Task requirements: For the string "accessing", count the lines in the records below that contain it. Answer with that number alone.

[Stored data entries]
--------

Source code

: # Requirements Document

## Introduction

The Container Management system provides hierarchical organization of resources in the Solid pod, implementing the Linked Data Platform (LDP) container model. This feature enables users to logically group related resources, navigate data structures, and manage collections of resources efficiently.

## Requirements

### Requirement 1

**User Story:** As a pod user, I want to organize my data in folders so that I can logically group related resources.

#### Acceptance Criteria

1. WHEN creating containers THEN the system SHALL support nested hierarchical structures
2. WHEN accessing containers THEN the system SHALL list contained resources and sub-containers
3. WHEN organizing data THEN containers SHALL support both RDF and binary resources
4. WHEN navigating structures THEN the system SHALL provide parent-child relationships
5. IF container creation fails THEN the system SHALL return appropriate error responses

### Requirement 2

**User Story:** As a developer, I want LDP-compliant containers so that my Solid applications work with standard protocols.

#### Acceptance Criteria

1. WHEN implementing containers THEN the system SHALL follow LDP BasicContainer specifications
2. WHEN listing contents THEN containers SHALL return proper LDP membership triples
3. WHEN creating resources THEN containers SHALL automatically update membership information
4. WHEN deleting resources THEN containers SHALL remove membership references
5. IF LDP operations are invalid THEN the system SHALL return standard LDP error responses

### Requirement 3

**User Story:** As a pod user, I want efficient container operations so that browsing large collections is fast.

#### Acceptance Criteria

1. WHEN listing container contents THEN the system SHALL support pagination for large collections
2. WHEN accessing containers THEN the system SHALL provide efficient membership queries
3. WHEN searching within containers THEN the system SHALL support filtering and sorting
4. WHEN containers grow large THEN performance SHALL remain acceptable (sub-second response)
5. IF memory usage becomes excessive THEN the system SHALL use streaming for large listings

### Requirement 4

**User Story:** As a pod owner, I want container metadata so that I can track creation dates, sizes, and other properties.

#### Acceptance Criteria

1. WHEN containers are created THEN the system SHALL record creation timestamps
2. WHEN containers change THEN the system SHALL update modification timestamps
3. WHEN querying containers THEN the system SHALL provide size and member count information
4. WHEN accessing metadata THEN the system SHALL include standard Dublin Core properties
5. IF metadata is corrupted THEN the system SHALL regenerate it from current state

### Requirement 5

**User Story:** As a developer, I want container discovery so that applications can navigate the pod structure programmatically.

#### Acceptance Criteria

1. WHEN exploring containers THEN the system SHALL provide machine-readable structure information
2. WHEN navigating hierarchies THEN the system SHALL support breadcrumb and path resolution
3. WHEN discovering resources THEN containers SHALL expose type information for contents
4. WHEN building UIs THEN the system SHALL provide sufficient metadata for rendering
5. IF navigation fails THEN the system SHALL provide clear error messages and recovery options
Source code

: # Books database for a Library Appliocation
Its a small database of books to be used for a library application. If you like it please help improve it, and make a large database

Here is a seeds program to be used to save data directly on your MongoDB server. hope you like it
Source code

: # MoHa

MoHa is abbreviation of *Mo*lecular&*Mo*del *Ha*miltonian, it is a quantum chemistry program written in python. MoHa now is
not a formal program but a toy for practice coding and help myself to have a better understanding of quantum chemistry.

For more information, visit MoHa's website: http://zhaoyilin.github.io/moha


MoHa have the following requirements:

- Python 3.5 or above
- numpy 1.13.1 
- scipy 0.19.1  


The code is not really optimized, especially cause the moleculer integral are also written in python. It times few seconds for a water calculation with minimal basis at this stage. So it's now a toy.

--------

Result below: 3